- Opening Delimiter -

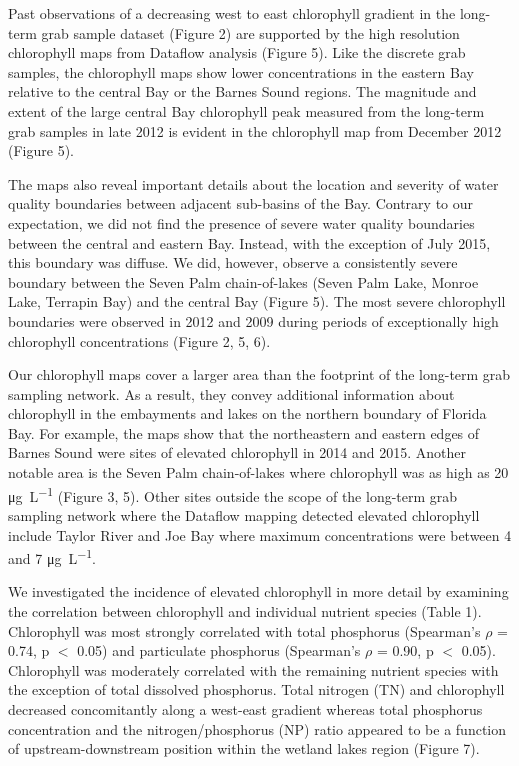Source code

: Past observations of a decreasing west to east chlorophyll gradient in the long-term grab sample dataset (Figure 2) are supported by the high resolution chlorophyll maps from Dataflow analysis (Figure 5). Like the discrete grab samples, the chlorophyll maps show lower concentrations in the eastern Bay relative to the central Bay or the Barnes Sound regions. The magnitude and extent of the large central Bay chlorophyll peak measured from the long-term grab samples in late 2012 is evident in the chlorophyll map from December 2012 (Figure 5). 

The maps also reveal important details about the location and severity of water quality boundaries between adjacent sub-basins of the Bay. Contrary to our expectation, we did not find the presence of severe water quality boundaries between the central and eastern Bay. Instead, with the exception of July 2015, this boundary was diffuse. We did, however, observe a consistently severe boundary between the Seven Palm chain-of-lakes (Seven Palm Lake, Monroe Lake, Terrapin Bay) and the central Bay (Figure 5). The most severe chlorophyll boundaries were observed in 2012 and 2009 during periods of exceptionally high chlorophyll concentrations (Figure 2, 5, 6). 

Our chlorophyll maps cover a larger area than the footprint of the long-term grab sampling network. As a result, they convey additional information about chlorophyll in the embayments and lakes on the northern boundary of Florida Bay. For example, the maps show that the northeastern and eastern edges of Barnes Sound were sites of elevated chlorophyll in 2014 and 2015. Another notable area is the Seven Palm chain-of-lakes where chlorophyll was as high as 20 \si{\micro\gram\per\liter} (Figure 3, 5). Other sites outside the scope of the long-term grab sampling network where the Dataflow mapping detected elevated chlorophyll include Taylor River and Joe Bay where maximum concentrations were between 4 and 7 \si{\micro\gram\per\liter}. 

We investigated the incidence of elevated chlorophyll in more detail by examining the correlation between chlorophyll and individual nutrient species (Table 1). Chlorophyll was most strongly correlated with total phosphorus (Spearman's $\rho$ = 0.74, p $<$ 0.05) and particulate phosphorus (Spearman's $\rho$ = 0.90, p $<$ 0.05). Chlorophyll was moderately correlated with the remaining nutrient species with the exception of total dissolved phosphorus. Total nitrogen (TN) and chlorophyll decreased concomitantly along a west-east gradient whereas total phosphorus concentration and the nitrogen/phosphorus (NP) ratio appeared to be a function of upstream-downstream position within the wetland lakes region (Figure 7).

- Closing Delimiter -
- Opening Delimiter -

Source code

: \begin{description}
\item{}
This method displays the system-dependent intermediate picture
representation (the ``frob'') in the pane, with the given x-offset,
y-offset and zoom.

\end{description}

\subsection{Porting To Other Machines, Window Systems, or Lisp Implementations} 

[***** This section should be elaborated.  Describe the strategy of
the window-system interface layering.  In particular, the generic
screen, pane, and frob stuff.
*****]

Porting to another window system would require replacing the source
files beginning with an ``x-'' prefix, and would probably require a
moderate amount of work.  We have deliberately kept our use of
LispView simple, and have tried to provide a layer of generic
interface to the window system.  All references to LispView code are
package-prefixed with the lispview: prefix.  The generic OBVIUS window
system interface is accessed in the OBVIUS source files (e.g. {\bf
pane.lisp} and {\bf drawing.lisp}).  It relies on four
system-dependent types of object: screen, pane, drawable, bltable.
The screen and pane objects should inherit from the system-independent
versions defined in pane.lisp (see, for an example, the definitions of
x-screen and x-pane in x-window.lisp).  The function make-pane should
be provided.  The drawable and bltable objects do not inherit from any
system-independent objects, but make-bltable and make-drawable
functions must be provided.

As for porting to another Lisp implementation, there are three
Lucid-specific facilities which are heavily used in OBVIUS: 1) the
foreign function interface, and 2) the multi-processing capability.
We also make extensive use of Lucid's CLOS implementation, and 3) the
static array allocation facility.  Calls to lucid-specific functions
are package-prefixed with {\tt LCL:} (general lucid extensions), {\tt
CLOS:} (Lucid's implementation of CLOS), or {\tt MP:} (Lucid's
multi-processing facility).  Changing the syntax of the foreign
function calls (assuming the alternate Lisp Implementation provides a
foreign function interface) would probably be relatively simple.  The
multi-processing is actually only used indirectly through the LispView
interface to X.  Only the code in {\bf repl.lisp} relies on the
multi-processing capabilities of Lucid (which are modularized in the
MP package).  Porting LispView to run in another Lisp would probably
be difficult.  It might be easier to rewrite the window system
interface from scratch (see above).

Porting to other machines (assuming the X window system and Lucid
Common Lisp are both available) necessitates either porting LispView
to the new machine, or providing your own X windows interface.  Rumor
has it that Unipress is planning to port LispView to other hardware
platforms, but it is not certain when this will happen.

- Closing Delimiter -
- Opening Delimiter -

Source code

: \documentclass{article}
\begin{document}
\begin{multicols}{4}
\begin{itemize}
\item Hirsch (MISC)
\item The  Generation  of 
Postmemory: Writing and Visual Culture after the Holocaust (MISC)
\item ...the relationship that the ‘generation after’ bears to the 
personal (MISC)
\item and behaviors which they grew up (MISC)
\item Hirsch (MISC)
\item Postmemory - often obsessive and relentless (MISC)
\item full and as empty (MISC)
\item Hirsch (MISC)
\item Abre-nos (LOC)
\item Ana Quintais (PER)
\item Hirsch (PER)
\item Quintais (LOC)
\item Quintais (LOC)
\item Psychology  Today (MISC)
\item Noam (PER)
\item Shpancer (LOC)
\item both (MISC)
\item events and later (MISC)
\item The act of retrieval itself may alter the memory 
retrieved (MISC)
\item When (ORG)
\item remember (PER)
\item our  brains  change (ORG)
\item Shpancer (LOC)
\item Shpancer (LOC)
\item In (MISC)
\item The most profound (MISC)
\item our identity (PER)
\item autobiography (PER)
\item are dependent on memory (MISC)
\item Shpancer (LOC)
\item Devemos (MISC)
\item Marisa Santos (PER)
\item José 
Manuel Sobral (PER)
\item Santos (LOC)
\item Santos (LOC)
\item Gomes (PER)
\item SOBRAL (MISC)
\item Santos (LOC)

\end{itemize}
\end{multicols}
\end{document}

- Closing Delimiter -

EXERCISE OBJECTIVE. Everything in the material above from the line that has "static array allocation" through the line that has "platforms, but it" must be duplicated exactly, with no other lines given.

RESULT.
static array allocation facility.  Calls to lucid-specific functions
are package-prefixed with {\tt LCL:} (general lucid extensions), {\tt
CLOS:} (Lucid's implementation of CLOS), or {\tt MP:} (Lucid's
multi-processing facility).  Changing the syntax of the foreign
function calls (assuming the alternate Lisp Implementation provides a
foreign function interface) would probably be relatively simple.  The
multi-processing is actually only used indirectly through the LispView
interface to X.  Only the code in {\bf repl.lisp} relies on the
multi-processing capabilities of Lucid (which are modularized in the
MP package).  Porting LispView to run in another Lisp would probably
be difficult.  It might be easier to rewrite the window system
interface from scratch (see above).

Porting to other machines (assuming the X window system and Lucid
Common Lisp are both available) necessitates either porting LispView
to the new machine, or providing your own X windows interface.  Rumor
has it that Unipress is planning to port LispView to other hardware
platforms, but it is not certain when this will happen.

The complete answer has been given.